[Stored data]

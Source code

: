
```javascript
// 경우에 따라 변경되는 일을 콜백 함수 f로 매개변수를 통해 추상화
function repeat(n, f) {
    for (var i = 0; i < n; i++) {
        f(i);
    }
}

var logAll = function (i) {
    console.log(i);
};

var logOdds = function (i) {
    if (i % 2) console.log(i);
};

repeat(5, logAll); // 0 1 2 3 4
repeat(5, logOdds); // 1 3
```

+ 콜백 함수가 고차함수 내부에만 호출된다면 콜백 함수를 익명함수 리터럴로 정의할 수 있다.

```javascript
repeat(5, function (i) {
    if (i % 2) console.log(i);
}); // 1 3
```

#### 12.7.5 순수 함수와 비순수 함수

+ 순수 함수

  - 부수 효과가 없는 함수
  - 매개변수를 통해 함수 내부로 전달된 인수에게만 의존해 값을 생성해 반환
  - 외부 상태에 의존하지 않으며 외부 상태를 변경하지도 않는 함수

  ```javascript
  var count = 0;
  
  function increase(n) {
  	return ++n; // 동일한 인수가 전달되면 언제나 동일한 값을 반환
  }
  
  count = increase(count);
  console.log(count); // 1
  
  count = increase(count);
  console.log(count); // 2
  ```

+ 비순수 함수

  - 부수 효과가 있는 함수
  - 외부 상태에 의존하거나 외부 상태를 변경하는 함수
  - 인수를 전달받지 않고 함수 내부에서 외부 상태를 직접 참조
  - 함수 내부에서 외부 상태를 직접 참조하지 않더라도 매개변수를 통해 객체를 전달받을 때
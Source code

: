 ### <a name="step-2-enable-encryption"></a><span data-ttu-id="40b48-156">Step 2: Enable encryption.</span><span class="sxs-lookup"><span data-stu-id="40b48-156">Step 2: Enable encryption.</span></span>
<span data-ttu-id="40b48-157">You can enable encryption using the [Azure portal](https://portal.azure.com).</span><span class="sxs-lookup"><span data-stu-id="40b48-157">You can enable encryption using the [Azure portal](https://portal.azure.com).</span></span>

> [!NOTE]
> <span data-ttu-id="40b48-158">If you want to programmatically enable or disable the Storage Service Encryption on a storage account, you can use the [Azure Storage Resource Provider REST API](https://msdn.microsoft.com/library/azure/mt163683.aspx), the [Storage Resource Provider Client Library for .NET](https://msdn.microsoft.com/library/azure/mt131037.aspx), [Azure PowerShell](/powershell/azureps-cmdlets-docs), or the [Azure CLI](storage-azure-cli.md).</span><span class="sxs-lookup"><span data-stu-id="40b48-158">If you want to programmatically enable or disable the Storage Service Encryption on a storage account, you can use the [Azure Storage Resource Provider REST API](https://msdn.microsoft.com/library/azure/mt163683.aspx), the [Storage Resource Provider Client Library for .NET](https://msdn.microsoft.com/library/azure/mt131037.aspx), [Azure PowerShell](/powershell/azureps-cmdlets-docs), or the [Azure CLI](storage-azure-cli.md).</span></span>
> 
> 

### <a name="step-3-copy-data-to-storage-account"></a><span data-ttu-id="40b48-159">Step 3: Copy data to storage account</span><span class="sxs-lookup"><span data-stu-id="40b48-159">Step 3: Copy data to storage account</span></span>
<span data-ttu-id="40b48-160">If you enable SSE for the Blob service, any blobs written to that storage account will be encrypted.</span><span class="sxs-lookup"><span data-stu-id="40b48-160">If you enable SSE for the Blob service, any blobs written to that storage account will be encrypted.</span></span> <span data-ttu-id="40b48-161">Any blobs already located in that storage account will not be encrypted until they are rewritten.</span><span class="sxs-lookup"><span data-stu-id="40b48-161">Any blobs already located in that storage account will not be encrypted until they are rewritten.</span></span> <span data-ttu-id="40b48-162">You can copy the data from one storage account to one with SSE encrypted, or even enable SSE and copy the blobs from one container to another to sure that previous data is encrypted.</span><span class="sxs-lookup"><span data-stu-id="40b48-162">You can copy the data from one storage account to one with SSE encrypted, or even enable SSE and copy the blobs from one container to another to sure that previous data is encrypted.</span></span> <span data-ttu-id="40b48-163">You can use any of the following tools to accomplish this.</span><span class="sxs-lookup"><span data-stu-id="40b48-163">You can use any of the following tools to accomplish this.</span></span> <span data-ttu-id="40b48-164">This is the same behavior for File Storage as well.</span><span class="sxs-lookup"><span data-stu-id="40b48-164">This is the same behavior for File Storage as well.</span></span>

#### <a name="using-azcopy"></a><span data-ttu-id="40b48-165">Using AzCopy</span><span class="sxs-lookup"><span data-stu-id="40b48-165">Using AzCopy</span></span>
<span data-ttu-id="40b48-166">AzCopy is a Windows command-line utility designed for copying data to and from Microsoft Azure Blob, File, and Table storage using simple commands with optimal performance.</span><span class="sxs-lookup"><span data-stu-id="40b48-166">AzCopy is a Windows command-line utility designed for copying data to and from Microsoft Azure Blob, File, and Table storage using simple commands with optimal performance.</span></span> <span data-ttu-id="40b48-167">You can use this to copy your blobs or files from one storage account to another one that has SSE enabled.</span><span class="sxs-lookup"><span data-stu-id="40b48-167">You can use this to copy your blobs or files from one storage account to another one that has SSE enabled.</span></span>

Task instructions
Take the lines from the start of the records through the line holding "- 부수 효과가 없는 함수", both included, and please print them exactly, with nothing else.

Reply to the exercise
Source code

:
```javascript
// 경우에 따라 변경되는 일을 콜백 함수 f로 매개변수를 통해 추상화
function repeat(n, f) {
    for (var i = 0; i < n; i++) {
        f(i);
    }
}

var logAll = function (i) {
    console.log(i);
};

var logOdds = function (i) {
    if (i % 2) console.log(i);
};

repeat(5, logAll); // 0 1 2 3 4
repeat(5, logOdds); // 1 3
```

+ 콜백 함수가 고차함수 내부에만 호출된다면 콜백 함수를 익명함수 리터럴로 정의할 수 있다.

```javascript
repeat(5, function (i) {
    if (i % 2) console.log(i);
}); // 1 3
```

#### 12.7.5 순수 함수와 비순수 함수

+ 순수 함수

  - 부수 효과가 없는 함수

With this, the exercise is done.